TensorFlow Serving Framework
A TensorFlow Serving Framework is an ML model serving framework associated with TensorFlow.
- AKA: tensorflow_serving.
- Context:
- It can make use of a TensorFlow SavedModelBuilder module to export the model (by first saving a “snapshot” of the trained model to reliable storage so that it can be loaded later for inference).
- Example(s):
- TensorFlow Serving v0.6 (2017-06-20) for TensorFlow v1.2 [1]
- It can be integrated with TensorFlow Serving via Docker [2]
- Counter-Example(s):
- See: Docker.
References
2017
- https://www.tensorflow.org/deploy/tfserve
- QUOTE: TensorFlow Serving is a flexible, high-performance serving system for machine learning models, designed for production environments.
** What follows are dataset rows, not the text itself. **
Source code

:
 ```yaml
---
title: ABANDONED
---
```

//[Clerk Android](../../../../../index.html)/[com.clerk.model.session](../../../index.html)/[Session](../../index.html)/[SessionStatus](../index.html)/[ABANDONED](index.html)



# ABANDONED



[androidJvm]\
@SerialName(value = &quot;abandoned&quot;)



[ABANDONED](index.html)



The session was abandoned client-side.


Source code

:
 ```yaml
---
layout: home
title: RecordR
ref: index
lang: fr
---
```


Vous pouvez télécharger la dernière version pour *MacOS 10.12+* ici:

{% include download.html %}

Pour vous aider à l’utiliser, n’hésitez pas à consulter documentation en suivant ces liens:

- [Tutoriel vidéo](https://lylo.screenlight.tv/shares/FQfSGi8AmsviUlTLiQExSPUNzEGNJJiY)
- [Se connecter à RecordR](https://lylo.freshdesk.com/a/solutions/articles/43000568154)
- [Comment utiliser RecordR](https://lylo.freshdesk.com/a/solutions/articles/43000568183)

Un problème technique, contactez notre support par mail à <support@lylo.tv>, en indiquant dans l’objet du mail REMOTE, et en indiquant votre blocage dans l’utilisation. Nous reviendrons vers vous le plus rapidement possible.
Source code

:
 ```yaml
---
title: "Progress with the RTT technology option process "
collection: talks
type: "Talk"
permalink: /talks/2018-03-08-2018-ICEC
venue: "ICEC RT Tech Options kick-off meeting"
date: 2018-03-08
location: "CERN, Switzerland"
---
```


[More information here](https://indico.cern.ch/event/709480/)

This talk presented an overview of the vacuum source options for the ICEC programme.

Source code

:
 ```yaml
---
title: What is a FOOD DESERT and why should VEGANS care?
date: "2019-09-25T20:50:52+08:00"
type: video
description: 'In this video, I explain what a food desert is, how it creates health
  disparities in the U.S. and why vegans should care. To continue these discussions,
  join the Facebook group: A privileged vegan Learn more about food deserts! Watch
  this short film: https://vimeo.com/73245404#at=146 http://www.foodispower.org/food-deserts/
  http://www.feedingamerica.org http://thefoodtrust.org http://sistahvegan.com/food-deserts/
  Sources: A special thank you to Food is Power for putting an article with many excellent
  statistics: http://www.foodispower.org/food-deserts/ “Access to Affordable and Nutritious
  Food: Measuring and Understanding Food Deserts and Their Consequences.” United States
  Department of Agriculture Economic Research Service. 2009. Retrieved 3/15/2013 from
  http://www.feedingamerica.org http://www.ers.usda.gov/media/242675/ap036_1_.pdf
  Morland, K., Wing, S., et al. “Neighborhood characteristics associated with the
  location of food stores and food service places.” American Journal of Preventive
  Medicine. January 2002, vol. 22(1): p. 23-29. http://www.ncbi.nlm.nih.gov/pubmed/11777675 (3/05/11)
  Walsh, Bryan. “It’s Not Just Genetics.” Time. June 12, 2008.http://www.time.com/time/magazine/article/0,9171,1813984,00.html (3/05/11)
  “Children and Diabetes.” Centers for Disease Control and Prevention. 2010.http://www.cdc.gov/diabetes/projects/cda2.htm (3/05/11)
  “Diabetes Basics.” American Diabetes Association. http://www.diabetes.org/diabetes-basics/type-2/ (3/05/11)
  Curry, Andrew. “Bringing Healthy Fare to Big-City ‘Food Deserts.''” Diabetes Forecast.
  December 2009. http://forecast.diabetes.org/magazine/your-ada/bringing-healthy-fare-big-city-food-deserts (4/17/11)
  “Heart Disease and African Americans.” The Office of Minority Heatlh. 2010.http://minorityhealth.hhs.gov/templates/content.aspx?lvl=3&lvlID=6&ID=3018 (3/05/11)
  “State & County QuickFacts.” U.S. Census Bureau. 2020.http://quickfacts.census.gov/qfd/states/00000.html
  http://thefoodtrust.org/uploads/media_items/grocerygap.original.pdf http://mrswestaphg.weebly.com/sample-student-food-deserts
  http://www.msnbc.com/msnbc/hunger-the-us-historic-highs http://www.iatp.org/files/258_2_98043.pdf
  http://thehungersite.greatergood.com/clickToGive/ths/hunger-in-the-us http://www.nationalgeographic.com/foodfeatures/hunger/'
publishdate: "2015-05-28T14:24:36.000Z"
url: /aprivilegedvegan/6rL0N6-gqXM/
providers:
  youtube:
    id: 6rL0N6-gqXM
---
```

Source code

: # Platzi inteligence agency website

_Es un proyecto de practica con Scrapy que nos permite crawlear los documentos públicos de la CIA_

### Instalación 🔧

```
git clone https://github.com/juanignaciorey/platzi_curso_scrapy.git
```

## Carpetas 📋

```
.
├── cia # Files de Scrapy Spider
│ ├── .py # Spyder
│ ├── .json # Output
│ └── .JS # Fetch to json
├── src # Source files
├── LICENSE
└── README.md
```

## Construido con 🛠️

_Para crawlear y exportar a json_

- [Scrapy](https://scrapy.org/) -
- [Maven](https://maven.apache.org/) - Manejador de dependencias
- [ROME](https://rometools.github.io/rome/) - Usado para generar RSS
TensorFlow Serving makes it easy to deploy new algorithms and experiments, while keeping the same server architecture and APIs.
2017b
- https://tensorflow.github.io/serving/serving_basic
- QUOTE: ... your [mnist_model] TensorFlow model is exported and ready to be loaded!
Load Exported Model With Standard TensorFlow Model Server
- QUOTE: ... your [mnist_model] TensorFlow model is exported and ready to be loaded!
$>bazel build //tensorflow_serving/model_servers:tensorflow_model_server $>bazel-bin/tensorflow_serving/model_servers/tensorflow_model_server --port=9000 --model_name=mnist --model_base_path=/tmp/mnist_model/
2017c
- https://github.com/tensorflow/serving
- QUOTE: TensorFlow Serving is an open-source software library for serving machine learning models. It deals with the inference aspect of machine learning, taking models after training and managing their lifetimes, providing clients with versioned access via a high-performance, reference-counted lookup table.
Multiple models, or indeed multiple versions of the same model, can be served simultaneously. This flexibility facilitates canarying new versions, non-atomically migrating clients to new models or versions, and A/B testing experimental models.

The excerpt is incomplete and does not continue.